What you should do:
Among the entries below, tally each line containing "laporan"; respond with the total only.

--- Records Enclosed Below ---

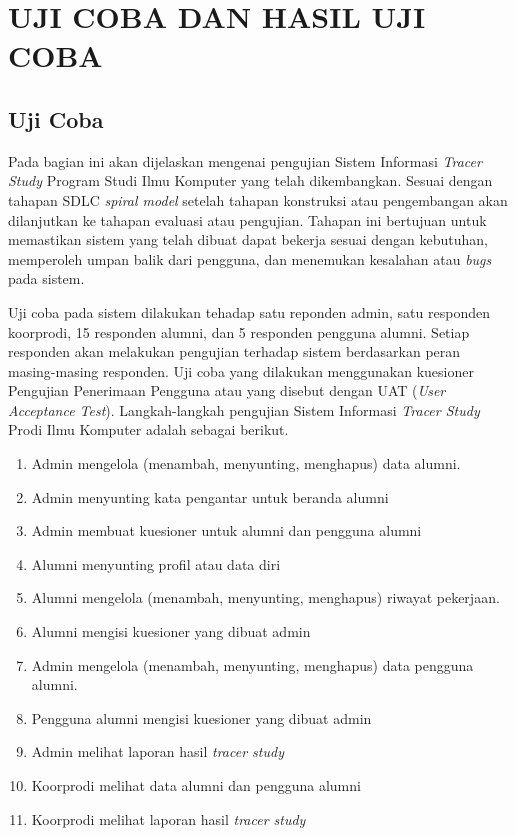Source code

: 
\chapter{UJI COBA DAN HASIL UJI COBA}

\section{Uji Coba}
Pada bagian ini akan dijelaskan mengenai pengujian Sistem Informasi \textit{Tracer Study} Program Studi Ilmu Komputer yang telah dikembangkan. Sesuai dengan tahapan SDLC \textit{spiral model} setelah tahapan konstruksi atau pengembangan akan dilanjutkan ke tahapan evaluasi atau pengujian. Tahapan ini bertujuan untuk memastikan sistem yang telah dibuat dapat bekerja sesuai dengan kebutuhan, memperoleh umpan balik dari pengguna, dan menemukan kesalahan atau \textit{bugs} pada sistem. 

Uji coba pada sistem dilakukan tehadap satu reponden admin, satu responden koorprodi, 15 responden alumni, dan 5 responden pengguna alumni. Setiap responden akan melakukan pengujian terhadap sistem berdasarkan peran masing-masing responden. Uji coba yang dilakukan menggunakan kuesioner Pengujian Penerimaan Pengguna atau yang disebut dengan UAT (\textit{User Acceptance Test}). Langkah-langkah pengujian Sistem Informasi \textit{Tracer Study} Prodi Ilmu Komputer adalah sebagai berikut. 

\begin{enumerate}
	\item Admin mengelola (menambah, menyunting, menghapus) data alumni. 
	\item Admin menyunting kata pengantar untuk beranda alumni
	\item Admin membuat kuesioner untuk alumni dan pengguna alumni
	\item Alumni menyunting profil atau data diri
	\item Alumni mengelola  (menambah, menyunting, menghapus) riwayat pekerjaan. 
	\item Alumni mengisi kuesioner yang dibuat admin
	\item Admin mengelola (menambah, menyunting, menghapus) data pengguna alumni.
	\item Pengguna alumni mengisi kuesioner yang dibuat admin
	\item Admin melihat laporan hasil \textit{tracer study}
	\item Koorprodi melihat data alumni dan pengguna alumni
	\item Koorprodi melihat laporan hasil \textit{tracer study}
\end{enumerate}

--- End of Enclosed Records ---
--- Records Enclosed Below ---

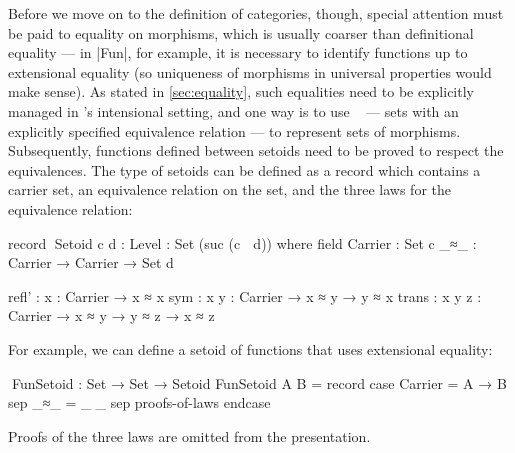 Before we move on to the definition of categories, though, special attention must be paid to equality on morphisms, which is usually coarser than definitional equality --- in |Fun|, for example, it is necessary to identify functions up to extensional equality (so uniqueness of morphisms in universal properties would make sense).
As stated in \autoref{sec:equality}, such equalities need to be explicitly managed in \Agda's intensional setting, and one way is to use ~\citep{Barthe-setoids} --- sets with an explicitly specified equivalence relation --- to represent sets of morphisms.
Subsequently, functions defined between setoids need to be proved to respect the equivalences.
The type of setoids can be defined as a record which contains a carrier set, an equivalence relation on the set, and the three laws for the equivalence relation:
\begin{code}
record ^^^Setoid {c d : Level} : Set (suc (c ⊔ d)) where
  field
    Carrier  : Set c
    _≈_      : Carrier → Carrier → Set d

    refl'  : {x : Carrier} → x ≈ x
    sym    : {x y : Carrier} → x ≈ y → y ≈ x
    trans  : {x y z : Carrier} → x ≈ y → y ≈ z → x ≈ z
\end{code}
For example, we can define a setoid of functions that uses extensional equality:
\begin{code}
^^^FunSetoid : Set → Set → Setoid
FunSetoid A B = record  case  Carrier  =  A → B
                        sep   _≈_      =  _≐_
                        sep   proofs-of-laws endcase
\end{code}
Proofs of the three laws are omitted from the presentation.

--- End of Enclosed Records ---
--- Records Enclosed Below ---

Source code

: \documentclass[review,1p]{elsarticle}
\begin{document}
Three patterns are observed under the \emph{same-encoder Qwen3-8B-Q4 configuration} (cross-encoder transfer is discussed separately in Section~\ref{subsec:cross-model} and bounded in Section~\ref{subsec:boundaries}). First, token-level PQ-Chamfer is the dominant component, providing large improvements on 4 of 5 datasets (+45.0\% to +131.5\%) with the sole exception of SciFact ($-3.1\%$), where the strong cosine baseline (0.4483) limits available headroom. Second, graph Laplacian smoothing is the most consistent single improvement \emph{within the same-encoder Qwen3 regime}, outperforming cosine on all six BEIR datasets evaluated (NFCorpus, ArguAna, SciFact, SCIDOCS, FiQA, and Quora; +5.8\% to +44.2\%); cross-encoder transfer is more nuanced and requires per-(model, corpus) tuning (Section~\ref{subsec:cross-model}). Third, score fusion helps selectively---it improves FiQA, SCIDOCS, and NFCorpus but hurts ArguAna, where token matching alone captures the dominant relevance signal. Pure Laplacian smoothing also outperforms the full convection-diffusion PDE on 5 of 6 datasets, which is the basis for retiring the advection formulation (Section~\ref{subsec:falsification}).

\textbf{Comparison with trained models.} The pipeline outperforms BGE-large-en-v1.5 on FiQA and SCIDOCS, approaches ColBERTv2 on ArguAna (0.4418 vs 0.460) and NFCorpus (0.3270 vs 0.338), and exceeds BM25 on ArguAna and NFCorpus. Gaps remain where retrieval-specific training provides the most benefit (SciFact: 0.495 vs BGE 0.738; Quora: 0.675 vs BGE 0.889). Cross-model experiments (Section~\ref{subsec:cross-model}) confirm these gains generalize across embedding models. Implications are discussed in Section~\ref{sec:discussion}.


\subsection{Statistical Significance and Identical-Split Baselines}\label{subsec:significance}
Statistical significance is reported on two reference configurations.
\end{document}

--- End of Enclosed Records ---

Problem solution:
2